Dataset entries:
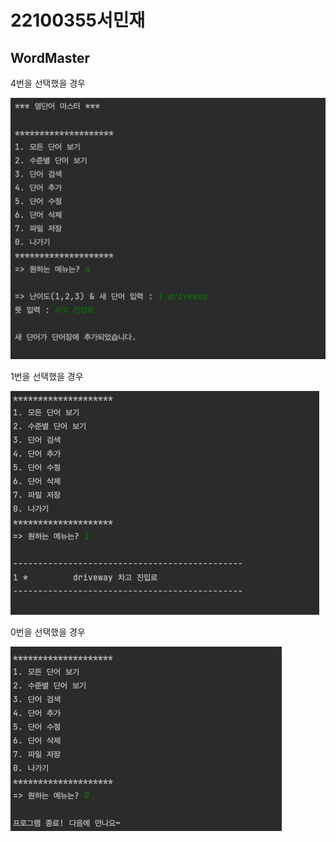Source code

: # 22100355서민재
## WordMaster

4번을 선택했을 경우

<img src="https://github.com/suhminjae/WordMaster/blob/master/screenshot/image/단어추가.png?raw=true">

1번을 선택했을 경우

<img src="https://github.com/suhminjae/WordMaster/blob/master/screenshot/image/리스트확인.png?raw=true">

0번을 선택했을 경우

<img src="https://github.com/suhminjae/WordMaster/blob/master/screenshot/image/종료.png?raw=true">
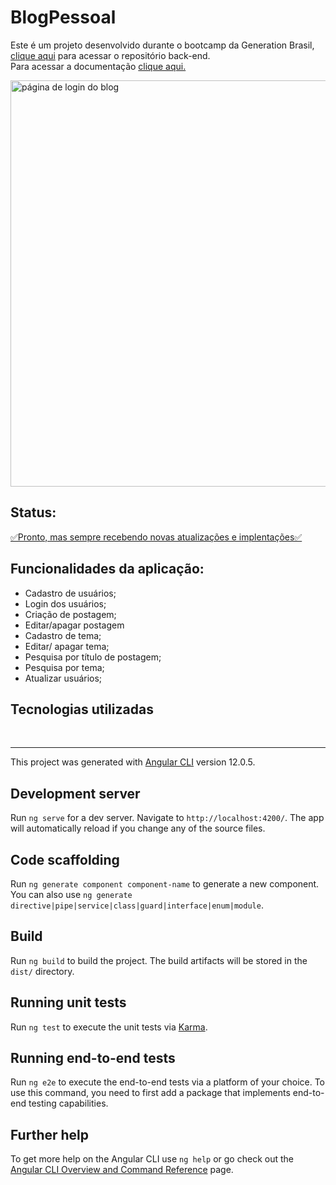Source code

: # BlogPessoal

Este é um projeto desenvolvido durante o bootcamp da Generation Brasil, <a
  href="https://github.com/sabinonatalia/backend-blog">clique aqui</a> para acessar o repositório
back-end.
<br>
Para acessar a documentação <a href= "https://sabinonatalia.github.io/doc-blogAngular.v2/"> clique aqui. </a>

<img  src="https://media.discordapp.net/attachments/814843784529313795/885906337068888124/BlogPessoal_e_mais_17_paginas_-_Pessoal_Microsoft_Edge_09_09_2021_23_57_27_2.png?width=1200&height=579" alt="página de login do blog" width="1000" height="650">

<h2>Status:</h2>
<a href="https://blog-pessoal-natalia.netlify.app/#/entrar" target="_blank">✅Pronto, mas sempre recebendo novas atualizações e
  implentações✅</a>

<h2>Funcionalidades da aplicação:</h2>

- Cadastro de usuários;
- Login dos usuários;
- Criação de postagem;
- Editar/apagar postagem
- Cadastro de tema;
- Editar/ apagar tema;
- Pesquisa por título de postagem;
- Pesquisa por tema;
- Atualizar usuários;

<h2>Tecnologias utilizadas</h2>
                                                                                                                       
<a href="https://developer.mozilla.org/pt-BR/docs/Web/JavaScript"><img alt="" src="https://img.shields.io/badge/JavaScript-323330?style=for-the-badge&logo=javascript&logoColor=F7DF1E"/></a>
<a href="https://getbootstrap.com/"><img alt="" src="https://img.shields.io/badge/Bootstrap-563D7C?style=for-the-badge&logo=bootstrap&logoColor=white"/></a>
<a href="https://developer.mozilla.org/pt-BR/docs/Web/HTML"><img alt="" src="https://img.shields.io/badge/HTML-239120?style=for-the-badge&logo=html5&logoColor=white"/></a>
<a href="https://www.typescriptlang.org/"><img alt="" src="https://img.shields.io/badge/typescript%20-%23007ACC.svg?&style=for-the-badge&logo=typescript&logoColor=white"/></a>
<a href="https://developer.mozilla.org/pt-BR/docs/Web/CSS"><img alt="" src="https://img.shields.io/badge/CSS-239120?&style=for-the-badge&logo=css3&logoColor=white"/></a>
<a href="https://angular.io/"><img alt="" src="https://img.shields.io/badge/Angular-DD0031?style=for-the-badge&logo=angular&logoColor=white"/></a>

<hr>

This project was generated with [Angular CLI](https://github.com/angular/angular-cli) version 12.0.5.

## Development server

Run `ng serve` for a dev server. Navigate to `http://localhost:4200/`. The app will automatically reload if you change any of the source files.

## Code scaffolding

Run `ng generate component component-name` to generate a new component. You can also use `ng generate directive|pipe|service|class|guard|interface|enum|module`.

## Build

Run `ng build` to build the project. The build artifacts will be stored in the `dist/` directory.

## Running unit tests

Run `ng test` to execute the unit tests via [Karma](https://karma-runner.github.io).

## Running end-to-end tests

Run `ng e2e` to execute the end-to-end tests via a platform of your choice. To use this command, you need to first add a package that implements end-to-end testing capabilities.

## Further help

To get more help on the Angular CLI use `ng help` or go check out the [Angular CLI Overview and Command Reference](https://angular.io/cli) page.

## What is expected:
Without the images, write out all of the records exactly.

## Reply to the exercise:
Source code

: # 22100355서민재
## WordMaster

4번을 선택했을 경우

<img src="https://github.com/suhminjae/WordMaster/blob/master/screenshot/image/단어추가.png?raw=true">

1번을 선택했을 경우

<img src="https://github.com/suhminjae/WordMaster/blob/master/screenshot/image/리스트확인.png?raw=true">

0번을 선택했을 경우

<img src="https://github.com/suhminjae/WordMaster/blob/master/screenshot/image/종료.png?raw=true">
Source code

: # BlogPessoal

Este é um projeto desenvolvido durante o bootcamp da Generation Brasil, <a
  href="https://github.com/sabinonatalia/backend-blog">clique aqui</a> para acessar o repositório
back-end.
<br>
Para acessar a documentação <a href= "https://sabinonatalia.github.io/doc-blogAngular.v2/"> clique aqui. </a>

<img  src="https://media.discordapp.net/attachments/814843784529313795/885906337068888124/BlogPessoal_e_mais_17_paginas_-_Pessoal_Microsoft_Edge_09_09_2021_23_57_27_2.png?width=1200&height=579" alt="página de login do blog" width="1000" height="650">

<h2>Status:</h2>
<a href="https://blog-pessoal-natalia.netlify.app/#/entrar" target="_blank">✅Pronto, mas sempre recebendo novas atualizações e
  implentações✅</a>

<h2>Funcionalidades da aplicação:</h2>

- Cadastro de usuários;
- Login dos usuários;
- Criação de postagem;
- Editar/apagar postagem
- Cadastro de tema;
- Editar/ apagar tema;
- Pesquisa por título de postagem;
- Pesquisa por tema;
- Atualizar usuários;

<h2>Tecnologias utilizadas</h2>
                                                                                                                       
<a href="https://developer.mozilla.org/pt-BR/docs/Web/JavaScript"><img alt="" src="https://img.shields.io/badge/JavaScript-323330?style=for-the-badge&logo=javascript&logoColor=F7DF1E"/></a>
<a href="https://getbootstrap.com/"><img alt="" src="https://img.shields.io/badge/Bootstrap-563D7C?style=for-the-badge&logo=bootstrap&logoColor=white"/></a>
<a href="https://developer.mozilla.org/pt-BR/docs/Web/HTML"><img alt="" src="https://img.shields.io/badge/HTML-239120?style=for-the-badge&logo=html5&logoColor=white"/></a>
<a href="https://www.typescriptlang.org/"><img alt="" src="https://img.shields.io/badge/typescript%20-%23007ACC.svg?&style=for-the-badge&logo=typescript&logoColor=white"/></a>
<a href="https://developer.mozilla.org/pt-BR/docs/Web/CSS"><img alt="" src="https://img.shields.io/badge/CSS-239120?&style=for-the-badge&logo=css3&logoColor=white"/></a>
<a href="https://angular.io/"><img alt="" src="https://img.shields.io/badge/Angular-DD0031?style=for-the-badge&logo=angular&logoColor=white"/></a>

<hr>

This project was generated with [Angular CLI](https://github.com/angular/angular-cli) version 12.0.5.

## Development server

Run `ng serve` for a dev server. Navigate to `http://localhost:4200/`. The app will automatically reload if you change any of the source files.

## Code scaffolding

Run `ng generate component component-name` to generate a new component. You can also use `ng generate directive|pipe|service|class|guard|interface|enum|module`.

## Build

Run `ng build` to build the project. The build artifacts will be stored in the `dist/` directory.

## Running unit tests

Run `ng test` to execute the unit tests via [Karma](https://karma-runner.github.io).

## Running end-to-end tests

Run `ng e2e` to execute the end-to-end tests via a platform of your choice. To use this command, you need to first add a package that implements end-to-end testing capabilities.

## Further help

To get more help on the Angular CLI use `ng help` or go check out the [Angular CLI Overview and Command Reference](https://angular.io/cli) page.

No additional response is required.